I agree that directory structure adds overhead, but it adds also abstraction
layer that allows you to use virtually any type of future FS type provided
by vendor. By bypassing this abstraction, you limit yourself to your FS only.
You may be right eventually, but I'm really worried about the complexity
of the task. On Solaris, for eg. VM system and FS cache are very tightly
coupled, and its efficiency is really very hard to beat. If you want to
implement all of it yourself, you'd have to deal with all those caches,
and at the same time conserve precious ram. Then, you have to lock that
cache into physical ram as there is no point in a cache that could get
paged out to swap.
> > > > frag/ 8K chunk filesystem. Basically we want to write a stripped
> > > > down version of UFS that allows indexing by inode alone. I have a
> > > > design here at Connect that works out to an average of 2.5 disk
> > > > accesses per new object pulled in, and 1.7 disk accesses per cache
> > > > hit, based on a sample taken from our live caches.
> > > >
> > > > Compare this to an average of approx 7 disk accesses per second with UFS on
> > > > a new object write, and an average of 3.5 disk accesses per cache hit.
> >
> > How do you measure that?
>
> Plugged in disk access traces into some simulations to arrive at the 2.5/1.7
> values. For UFS I just watched the amount of disk accesses with OS tools
> as opposed to what Squid was doing over the same period. It would seem that
> UFS does a great deal more disk accesses that it needs to for Squid.
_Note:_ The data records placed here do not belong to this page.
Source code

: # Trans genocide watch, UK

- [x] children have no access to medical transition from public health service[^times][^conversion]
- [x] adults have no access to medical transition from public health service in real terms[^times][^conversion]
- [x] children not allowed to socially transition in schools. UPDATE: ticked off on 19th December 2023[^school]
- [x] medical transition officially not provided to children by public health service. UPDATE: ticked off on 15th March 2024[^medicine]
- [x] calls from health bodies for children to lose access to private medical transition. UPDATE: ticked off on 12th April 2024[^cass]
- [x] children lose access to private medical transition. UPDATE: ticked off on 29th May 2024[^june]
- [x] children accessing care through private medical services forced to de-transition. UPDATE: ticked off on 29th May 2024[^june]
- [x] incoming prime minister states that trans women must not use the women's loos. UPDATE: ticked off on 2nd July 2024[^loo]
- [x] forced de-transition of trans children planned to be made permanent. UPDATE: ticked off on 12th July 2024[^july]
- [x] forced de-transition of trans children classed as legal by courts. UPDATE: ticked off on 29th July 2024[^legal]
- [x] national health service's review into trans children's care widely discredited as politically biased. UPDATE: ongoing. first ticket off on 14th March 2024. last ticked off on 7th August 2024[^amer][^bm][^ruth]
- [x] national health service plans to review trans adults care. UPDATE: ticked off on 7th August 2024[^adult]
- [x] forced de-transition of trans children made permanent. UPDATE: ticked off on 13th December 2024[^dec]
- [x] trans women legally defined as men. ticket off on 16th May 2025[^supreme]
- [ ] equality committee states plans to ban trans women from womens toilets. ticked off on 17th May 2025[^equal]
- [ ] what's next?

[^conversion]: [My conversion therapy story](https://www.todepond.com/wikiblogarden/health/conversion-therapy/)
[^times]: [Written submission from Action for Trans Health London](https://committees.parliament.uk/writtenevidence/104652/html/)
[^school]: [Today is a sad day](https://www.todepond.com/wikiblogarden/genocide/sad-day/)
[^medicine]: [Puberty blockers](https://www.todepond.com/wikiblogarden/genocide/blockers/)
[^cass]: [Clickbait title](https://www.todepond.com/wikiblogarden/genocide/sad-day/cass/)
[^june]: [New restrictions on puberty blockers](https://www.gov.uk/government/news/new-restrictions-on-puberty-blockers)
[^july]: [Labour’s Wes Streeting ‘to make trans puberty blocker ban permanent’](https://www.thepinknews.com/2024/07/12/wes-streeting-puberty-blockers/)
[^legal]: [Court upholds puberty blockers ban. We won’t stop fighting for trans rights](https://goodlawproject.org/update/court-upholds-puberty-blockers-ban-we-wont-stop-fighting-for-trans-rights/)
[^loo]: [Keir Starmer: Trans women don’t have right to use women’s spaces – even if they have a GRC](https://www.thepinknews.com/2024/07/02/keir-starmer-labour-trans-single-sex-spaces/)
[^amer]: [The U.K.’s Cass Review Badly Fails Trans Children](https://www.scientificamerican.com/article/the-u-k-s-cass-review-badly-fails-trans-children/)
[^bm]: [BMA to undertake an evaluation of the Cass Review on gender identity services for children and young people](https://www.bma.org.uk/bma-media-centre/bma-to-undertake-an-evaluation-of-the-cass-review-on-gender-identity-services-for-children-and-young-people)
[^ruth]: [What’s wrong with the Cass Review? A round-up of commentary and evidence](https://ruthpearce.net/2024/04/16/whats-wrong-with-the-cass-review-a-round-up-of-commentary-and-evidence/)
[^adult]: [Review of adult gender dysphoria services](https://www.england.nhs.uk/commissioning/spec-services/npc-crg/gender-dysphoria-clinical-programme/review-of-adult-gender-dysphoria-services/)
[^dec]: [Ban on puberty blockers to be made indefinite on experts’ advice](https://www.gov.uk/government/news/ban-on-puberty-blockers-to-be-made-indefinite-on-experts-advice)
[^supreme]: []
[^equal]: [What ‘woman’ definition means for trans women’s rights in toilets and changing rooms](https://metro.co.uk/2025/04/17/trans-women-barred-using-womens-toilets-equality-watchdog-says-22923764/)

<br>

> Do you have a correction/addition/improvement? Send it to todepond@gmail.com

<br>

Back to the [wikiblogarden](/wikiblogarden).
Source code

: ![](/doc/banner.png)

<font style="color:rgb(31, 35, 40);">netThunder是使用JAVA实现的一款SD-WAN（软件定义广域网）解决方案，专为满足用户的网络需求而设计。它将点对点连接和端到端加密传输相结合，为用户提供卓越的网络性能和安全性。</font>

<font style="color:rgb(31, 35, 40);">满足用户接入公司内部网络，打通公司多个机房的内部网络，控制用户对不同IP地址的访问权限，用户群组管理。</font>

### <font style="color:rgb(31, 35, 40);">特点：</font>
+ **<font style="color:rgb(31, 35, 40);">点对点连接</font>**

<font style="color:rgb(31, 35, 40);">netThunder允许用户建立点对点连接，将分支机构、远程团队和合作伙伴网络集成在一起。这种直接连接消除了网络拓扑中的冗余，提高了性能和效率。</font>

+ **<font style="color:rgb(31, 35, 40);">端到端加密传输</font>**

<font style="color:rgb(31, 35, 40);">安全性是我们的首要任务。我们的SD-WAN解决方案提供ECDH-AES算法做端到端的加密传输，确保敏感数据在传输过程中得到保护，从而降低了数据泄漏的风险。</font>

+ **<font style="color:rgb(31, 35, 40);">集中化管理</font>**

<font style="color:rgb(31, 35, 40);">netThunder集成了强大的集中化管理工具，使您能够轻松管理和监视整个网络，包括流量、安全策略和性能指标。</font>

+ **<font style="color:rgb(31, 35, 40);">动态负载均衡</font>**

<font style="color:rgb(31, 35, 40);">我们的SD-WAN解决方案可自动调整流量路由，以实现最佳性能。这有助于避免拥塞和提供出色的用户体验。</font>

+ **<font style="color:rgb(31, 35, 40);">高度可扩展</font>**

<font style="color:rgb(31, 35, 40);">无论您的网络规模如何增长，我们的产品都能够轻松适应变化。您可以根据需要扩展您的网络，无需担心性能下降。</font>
Umm, what OS tools? If I look at how my cache is running, I see that for
about 30 urls/sec my disks are doing about 16-20 reads/sec and about 25-35
writes/sec, giving the average about 1-1.5 of disk accesses _per URL_.
98/08/26 11:30:01 - Total time: 30007 ms (0.01 hours)
acl: 155 ms 0.52% 959 calls 0.162 ms/call 31.96 calls/sec
connect: 164 ms 0.55% 703 calls 0.233 ms/call 23.43 calls/sec
diskr: 2319 ms 7.73% 1665 calls 1.393 ms/call 55.49 calls/sec
diskw: 823 ms 2.74% 2582 calls 0.319 ms/call 86.05 calls/sec
openr: 1959 ms 6.53% 524 calls 3.739 ms/call 17.46 calls/sec
openw: 2647 ms 8.82% 352 calls 7.520 ms/call 11.73 calls/sec
unlink: 50 ms 0.17% 3 calls 16.667 ms/call 0.10 calls/sec
(output of iostat -x 30 for the same timeframe as squid stats above)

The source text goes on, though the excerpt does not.